Instead she hung on, passing away during President Trump's administration. Her seat was quickly filled by Amy Coney Barrett, which paved the way for the overturning of Roe v. Wade. Naturally the playwright completely lets Bader Ginsburg off the hook. "I swore to fight for justice till my last dying breath," she states here as a defense, then weakly offers, "I thought Hillary would win."  

A better play would have raised the question how Bader Ginsburg, who dedicated her life to women's issues, could let the future of their reproductive rights hang on a political hunch. 

It must be mentioned how unflappable Ms. Azar is as a performer. On the night I attended, a scarf fell off her head, an earring flew off, an errant shoe blocked her sliding chair, and finally an elderly gentleman in the audience spontaneously spoke aloud to her, as if the play were a conversation. 

All of this left Ms. Azar completely unfazed, and if her portrait of R.B.G. doesn't reach the heights of Tovah Feldshuh's Dr.
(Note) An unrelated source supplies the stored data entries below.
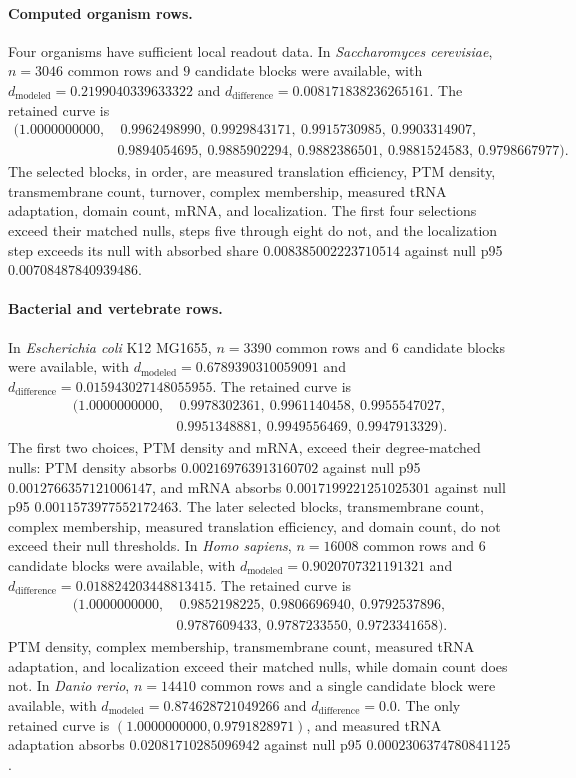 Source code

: \paragraph{Computed organism rows.}
Four organisms have sufficient local readout data.  In \emph{Saccharomyces cerevisiae}, $n=3046$ common rows and $9$ candidate blocks were available, with $d_{\mathrm{modeled}}=0.2199040339633322$ and $d_{\mathrm{difference}}=0.008171838236265161$.  The retained curve is
$$
\begin{aligned}
(1.0000000000,&\ 0.9962498990,\ 0.9929843171,\ 0.9915730985,\ 0.9903314907,\\
&0.9894054695,\ 0.9885902294,\ 0.9882386501,\ 0.9881524583,\ 0.9798667977).
\end{aligned}
$$
The selected blocks, in order, are measured translation efficiency, PTM density, transmembrane count, turnover, complex membership, measured tRNA adaptation, domain count, mRNA, and localization.  The first four selections exceed their matched nulls, steps five through eight do not, and the localization step exceeds its null with absorbed share $0.008385002223710514$ against null p95 $0.00708487840939486$.

\paragraph{Bacterial and vertebrate rows.}
In \emph{Escherichia coli} K12 MG1655, $n=3390$ common rows and $6$ candidate blocks were available, with $d_{\mathrm{modeled}}=0.6789390310059091$ and $d_{\mathrm{difference}}=0.015943027148055955$.  The retained curve is
$$
\begin{aligned}
(1.0000000000,&\ 0.9978302361,\ 0.9961140458,\ 0.9955547027,\\
&0.9951348881,\ 0.9949556469,\ 0.9947913329).
\end{aligned}
$$
The first two choices, PTM density and mRNA, exceed their degree-matched nulls: PTM density absorbs $0.002169763913160702$ against null p95 $0.0012766357121006147$, and mRNA absorbs $0.0017199221251025301$ against null p95 $0.0011573977552172463$.  The later selected blocks, transmembrane count, complex membership, measured translation efficiency, and domain count, do not exceed their null thresholds.  In \emph{Homo sapiens}, $n=16008$ common rows and $6$ candidate blocks were available, with $d_{\mathrm{modeled}}=0.9020707321191321$ and $d_{\mathrm{difference}}=0.018824203448813415$.  The retained curve is
$$
\begin{aligned}
(1.0000000000,&\ 0.9852198225,\ 0.9806696940,\ 0.9792537896,\\
&0.9787609433,\ 0.9787233550,\ 0.9723341658).
\end{aligned}
$$
PTM density, complex membership, transmembrane count, measured tRNA adaptation, and localization exceed their matched nulls, while domain count does not.  In \emph{Danio rerio}, $n=14410$ common rows and a single candidate block were available, with $d_{\mathrm{modeled}}=0.874628721049266$ and $d_{\mathrm{difference}}=0.0$.  The only retained curve is $(1.0000000000,0.9791828971)$, and measured tRNA adaptation absorbs $0.02081710285096942$ against null p95 $0.0002306374780841125$.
Ruth last year, it is likely because she has less to work with here.

In the end, "All Things Equal" is the work of a playwright utterly besotted by his subject, and intent on raising the already legendary justice to Olympian status. 

Someone could have reminded Mr. Holmes that even the gods were flawed, and it's their failings rather than their superpowers that continue to fascinate us.